## Assignment
Reproduce, from the lines below, exactly the stretch that begins at the line containing "49.7±0.3\% & +0.2\% \\" and ends at the line containing "52.2\% & +3.6\% \\", both included.

## Dataset entries
────────────────────────────────────────
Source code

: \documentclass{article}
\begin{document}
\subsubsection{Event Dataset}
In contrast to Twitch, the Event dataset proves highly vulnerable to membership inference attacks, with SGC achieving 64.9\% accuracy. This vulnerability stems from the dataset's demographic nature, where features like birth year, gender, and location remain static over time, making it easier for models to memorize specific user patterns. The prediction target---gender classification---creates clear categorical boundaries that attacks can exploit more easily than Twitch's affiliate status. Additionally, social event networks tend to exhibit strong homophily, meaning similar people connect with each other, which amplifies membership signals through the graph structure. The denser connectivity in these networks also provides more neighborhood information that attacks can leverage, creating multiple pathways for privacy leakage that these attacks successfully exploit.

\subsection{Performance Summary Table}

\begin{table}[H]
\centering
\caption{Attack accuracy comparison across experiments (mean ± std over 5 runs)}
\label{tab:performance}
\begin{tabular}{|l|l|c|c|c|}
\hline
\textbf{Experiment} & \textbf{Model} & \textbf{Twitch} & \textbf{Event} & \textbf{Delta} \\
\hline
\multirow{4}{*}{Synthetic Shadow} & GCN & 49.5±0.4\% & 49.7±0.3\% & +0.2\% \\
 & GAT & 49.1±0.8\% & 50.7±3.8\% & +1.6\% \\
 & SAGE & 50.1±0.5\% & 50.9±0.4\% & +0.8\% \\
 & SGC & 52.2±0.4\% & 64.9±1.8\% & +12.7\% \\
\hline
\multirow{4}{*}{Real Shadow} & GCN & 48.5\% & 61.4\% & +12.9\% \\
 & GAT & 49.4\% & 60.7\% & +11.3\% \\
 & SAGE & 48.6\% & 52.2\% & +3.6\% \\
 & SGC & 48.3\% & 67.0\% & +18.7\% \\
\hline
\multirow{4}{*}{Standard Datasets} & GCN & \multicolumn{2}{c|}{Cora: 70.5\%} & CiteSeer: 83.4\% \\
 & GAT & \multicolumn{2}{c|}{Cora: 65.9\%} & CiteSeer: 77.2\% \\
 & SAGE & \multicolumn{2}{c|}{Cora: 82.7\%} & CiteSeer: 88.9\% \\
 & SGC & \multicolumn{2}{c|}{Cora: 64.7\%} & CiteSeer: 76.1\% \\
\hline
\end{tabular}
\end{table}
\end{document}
────────────────────────────────────────
## Task response
\multirow{4}{*}{Synthetic Shadow} & GCN & 49.5±0.4\% & 49.7±0.3\% & +0.2\% \\
 & GAT & 49.1±0.8\% & 50.7±3.8\% & +1.6\% \\
 & SAGE & 50.1±0.5\% & 50.9±0.4\% & +0.8\% \\
 & SGC & 52.2±0.4\% & 64.9±1.8\% & +12.7\% \\
\hline
\multirow{4}{*}{Real Shadow} & GCN & 48.5\% & 61.4\% & +12.9\% \\
 & GAT & 49.4\% & 60.7\% & +11.3\% \\
 & SAGE & 48.6\% & 52.2\% & +3.6\% \\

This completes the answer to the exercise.